Olho para o calendário e vejo o derradeiro de maio chegando sem o mesmo peso de antigamente. Hoje, o fim do mês mariano quase se mistura aos outros dias, mas houve um tempo em que essa data carregava uma expectativa diferente, principalmente nas pequenas cidades do interior de fé católica.
Maio parecia caminhar devagar até a coroação de Nossa Senhora, na matriz. O derradeiro de maio era esperado durante todo o mês e, quando finalmente chegava, parecia até uma festa. Havia quem comprasse roupa nova para a ocasião, as famílias se preparavam para a celebração e a cidade ganhava um movimento diferente naquela noite. Talvez fosse justamente essa espera que fazia maio parecer maior.

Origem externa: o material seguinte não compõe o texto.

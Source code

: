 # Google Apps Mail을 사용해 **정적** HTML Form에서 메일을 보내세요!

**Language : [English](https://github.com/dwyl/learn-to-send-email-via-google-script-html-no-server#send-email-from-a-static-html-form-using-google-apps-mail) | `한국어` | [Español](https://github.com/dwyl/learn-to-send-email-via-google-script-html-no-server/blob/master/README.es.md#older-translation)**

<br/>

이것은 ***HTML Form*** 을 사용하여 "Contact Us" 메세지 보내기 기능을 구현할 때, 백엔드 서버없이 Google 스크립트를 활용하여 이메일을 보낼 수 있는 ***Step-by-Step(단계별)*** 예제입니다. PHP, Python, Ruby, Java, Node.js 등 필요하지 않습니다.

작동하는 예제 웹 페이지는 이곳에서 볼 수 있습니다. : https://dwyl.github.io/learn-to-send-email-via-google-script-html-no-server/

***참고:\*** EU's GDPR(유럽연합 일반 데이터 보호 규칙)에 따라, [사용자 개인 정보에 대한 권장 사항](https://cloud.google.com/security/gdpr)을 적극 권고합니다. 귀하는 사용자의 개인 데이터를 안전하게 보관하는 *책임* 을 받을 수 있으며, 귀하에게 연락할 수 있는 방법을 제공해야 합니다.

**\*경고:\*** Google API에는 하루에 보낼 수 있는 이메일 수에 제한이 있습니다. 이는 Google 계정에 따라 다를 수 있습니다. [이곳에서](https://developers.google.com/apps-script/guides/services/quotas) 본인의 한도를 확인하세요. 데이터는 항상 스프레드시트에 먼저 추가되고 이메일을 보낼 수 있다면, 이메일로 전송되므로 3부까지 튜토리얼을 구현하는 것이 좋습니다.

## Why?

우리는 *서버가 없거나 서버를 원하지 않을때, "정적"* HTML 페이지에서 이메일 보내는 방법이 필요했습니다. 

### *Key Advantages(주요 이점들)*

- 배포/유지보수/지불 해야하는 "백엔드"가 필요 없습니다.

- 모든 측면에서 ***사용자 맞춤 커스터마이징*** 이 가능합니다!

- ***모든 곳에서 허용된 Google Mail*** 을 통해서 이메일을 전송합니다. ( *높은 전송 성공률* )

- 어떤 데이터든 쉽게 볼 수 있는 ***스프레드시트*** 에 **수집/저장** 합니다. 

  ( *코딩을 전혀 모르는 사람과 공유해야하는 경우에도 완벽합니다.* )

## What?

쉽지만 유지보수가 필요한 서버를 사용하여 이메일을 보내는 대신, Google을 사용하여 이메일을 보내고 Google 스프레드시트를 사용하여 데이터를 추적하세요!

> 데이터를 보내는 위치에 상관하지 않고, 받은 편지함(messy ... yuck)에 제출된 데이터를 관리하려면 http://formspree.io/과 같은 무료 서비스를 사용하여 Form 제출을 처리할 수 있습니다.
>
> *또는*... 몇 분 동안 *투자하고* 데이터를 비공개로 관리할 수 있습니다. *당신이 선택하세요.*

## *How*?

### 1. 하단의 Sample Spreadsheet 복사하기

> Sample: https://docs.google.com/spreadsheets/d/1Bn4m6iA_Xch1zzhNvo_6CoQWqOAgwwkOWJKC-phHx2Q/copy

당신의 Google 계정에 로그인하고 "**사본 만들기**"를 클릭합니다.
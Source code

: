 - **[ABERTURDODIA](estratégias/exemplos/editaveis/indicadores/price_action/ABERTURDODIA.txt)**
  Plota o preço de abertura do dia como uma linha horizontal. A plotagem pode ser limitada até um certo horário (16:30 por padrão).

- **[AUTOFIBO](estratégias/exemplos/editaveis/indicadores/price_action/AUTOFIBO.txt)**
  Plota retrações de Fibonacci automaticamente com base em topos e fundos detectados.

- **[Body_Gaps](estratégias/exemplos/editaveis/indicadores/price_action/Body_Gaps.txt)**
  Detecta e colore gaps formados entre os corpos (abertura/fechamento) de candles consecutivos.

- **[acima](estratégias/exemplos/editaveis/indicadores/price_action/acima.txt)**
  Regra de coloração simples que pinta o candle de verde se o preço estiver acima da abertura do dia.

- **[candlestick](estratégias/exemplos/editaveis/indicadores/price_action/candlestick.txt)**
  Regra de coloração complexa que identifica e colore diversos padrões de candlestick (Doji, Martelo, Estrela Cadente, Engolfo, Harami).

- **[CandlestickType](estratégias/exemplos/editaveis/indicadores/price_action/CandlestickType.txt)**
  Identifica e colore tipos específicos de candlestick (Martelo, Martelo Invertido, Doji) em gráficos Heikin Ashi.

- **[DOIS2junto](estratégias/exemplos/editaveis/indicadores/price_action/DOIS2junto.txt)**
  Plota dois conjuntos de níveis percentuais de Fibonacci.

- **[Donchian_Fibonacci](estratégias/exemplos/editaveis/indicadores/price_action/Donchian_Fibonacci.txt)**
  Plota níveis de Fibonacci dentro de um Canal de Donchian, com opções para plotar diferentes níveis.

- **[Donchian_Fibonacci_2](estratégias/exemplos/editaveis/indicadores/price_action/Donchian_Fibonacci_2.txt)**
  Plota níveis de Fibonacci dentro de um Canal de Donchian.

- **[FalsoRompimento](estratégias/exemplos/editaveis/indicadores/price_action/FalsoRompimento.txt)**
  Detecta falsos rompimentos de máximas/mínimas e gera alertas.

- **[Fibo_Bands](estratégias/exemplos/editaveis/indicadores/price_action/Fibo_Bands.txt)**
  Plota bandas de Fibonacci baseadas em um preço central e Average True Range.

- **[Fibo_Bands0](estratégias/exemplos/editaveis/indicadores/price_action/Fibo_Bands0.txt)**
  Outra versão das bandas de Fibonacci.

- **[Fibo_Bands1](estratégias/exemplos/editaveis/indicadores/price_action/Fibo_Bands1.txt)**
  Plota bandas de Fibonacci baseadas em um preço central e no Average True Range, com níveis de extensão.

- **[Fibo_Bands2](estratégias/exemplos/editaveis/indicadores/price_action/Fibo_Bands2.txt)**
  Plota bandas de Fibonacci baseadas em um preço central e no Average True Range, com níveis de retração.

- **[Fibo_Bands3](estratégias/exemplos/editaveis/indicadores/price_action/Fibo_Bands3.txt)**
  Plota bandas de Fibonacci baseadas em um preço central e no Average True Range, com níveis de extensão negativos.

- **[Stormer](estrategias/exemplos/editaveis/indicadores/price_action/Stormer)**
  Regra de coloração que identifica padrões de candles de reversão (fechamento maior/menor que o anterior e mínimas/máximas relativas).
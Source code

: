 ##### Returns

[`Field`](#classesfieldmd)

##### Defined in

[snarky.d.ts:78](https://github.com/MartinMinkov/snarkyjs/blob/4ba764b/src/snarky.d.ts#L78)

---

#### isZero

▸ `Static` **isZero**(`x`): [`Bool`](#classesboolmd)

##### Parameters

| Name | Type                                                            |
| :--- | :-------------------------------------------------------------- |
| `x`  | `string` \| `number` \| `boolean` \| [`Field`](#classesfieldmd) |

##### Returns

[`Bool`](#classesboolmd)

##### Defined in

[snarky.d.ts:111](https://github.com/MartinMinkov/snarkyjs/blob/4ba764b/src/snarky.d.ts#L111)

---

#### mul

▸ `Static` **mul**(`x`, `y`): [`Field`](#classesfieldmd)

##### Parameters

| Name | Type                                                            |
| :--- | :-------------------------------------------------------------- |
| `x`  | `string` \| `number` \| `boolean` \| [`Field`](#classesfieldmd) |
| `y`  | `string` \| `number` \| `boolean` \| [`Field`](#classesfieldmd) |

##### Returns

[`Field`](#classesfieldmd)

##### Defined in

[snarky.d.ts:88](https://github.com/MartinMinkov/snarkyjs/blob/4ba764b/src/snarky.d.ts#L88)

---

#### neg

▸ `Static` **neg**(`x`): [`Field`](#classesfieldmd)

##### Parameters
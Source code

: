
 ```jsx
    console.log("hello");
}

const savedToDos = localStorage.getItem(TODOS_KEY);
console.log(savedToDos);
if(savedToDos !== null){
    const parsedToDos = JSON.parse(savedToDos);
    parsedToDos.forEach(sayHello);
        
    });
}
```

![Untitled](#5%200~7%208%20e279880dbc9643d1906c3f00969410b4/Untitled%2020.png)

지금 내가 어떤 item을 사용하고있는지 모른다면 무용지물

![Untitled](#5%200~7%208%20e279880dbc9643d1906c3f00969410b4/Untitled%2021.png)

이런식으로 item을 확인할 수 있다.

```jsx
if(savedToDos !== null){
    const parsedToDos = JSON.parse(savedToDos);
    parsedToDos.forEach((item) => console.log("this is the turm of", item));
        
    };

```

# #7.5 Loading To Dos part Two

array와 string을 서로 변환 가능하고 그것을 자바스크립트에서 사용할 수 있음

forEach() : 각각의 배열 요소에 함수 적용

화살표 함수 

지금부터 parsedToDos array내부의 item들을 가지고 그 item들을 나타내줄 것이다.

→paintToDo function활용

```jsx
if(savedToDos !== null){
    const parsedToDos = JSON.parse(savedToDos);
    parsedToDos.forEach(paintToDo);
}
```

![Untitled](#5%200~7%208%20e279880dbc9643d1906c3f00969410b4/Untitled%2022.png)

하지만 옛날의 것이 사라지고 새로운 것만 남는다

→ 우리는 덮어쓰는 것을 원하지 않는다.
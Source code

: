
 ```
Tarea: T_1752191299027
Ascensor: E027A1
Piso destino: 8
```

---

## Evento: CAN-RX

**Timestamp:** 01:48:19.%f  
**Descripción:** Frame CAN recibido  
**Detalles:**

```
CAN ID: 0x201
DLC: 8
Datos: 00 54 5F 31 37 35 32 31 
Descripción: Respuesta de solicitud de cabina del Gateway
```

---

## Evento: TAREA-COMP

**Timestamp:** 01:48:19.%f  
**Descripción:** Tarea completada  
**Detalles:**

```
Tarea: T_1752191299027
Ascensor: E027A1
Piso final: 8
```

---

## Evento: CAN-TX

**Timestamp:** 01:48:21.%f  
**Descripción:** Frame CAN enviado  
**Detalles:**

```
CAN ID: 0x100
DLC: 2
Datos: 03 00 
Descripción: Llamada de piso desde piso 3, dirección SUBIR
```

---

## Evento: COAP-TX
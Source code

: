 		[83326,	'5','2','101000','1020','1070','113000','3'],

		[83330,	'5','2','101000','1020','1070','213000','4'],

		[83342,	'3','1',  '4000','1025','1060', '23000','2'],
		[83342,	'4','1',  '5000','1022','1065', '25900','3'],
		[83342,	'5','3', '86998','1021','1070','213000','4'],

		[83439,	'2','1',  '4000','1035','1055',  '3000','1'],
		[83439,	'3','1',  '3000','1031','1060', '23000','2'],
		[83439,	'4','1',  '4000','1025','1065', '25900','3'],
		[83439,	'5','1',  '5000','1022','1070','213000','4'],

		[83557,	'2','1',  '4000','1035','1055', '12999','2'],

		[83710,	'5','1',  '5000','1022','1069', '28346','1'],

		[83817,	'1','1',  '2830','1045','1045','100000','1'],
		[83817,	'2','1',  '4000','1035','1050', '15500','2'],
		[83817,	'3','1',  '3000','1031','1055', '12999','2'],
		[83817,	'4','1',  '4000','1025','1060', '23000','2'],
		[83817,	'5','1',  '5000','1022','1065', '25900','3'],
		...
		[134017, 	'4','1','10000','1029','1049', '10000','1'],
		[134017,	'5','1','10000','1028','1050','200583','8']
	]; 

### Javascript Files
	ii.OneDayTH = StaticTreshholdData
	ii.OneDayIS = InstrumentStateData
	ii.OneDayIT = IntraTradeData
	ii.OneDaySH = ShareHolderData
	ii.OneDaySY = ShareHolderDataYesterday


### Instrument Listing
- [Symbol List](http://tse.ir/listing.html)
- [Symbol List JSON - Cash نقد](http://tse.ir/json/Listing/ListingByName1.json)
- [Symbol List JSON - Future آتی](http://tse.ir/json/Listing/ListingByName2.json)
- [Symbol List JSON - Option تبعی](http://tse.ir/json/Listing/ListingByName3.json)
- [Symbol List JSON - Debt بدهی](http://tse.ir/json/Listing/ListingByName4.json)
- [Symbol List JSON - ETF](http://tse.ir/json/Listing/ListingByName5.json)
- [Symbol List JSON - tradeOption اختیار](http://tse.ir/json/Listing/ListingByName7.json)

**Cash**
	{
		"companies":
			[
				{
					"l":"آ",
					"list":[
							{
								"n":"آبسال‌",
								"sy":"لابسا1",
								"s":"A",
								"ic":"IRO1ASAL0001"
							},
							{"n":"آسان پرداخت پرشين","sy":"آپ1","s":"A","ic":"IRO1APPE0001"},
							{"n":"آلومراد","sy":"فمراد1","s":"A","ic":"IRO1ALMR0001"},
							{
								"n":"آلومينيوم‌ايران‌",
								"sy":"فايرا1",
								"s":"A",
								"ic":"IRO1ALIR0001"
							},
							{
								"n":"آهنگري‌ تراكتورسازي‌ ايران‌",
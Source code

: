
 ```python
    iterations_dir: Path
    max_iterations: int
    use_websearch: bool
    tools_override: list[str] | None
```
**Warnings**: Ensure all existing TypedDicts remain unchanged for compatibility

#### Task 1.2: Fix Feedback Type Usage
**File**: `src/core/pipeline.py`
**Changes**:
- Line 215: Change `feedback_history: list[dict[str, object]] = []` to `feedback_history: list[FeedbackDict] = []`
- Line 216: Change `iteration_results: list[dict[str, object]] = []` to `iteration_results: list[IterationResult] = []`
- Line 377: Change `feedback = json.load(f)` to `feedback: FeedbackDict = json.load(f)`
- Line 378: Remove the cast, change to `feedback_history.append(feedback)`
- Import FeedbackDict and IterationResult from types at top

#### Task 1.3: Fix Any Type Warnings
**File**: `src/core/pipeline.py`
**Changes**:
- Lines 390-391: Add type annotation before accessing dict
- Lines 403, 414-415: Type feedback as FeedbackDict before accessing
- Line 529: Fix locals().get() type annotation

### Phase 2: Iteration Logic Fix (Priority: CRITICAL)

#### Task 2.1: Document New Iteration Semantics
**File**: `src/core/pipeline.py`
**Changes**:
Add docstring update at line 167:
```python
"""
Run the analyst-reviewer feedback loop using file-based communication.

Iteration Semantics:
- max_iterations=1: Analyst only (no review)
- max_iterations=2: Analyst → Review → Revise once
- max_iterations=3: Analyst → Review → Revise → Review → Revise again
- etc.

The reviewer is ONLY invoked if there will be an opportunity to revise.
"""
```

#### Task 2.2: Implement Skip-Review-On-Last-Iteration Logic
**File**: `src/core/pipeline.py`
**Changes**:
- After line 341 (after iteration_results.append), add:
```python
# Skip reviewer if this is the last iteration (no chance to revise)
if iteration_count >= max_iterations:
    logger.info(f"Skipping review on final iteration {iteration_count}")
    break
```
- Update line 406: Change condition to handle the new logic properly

Hoje, é difícil encontrar aquela mesma expectativa que acompanhava o mês inteiro. Tudo parece chegar mais rápido, mal termina uma data e já estamos pensando na próxima. Certas épocas do ano já não despertam o mesmo sentimento de antes.
Claro que os tempos mudam, os costumes também, e nem tudo era melhor antes. Mas, às vezes, dá a sensação de que perdemos um pouco do hábito de viver uma coisa de cada vez.
E, enquanto maio vai se despedindo, junho já aparece logo ali na esquina. No Nordeste é assim: com os últimos dias de maio, muita gente já começa a pensar no mês que está chegando e em tudo o que ele costuma trazer consigo.